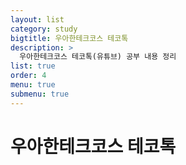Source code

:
 ```yaml
---
layout: list
category: study
bigtitle: 우아한테크코스 테코톡
description: >
  우아한테크코스 테코톡(유튜브) 공부 내용 정리
list: true
order: 4
menu: true
submenu: true
---
```

# 우아한테크코스 테코톡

### Your objective
Print every line above exactly. Leave the pictures out.

### Expected output
Source code

:
 ```yaml
---
layout: list
category: study
bigtitle: 우아한테크코스 테코톡
description: >
  우아한테크코스 테코톡(유튜브) 공부 내용 정리
list: true
order: 4
menu: true
submenu: true
---
```

# 우아한테크코스 테코톡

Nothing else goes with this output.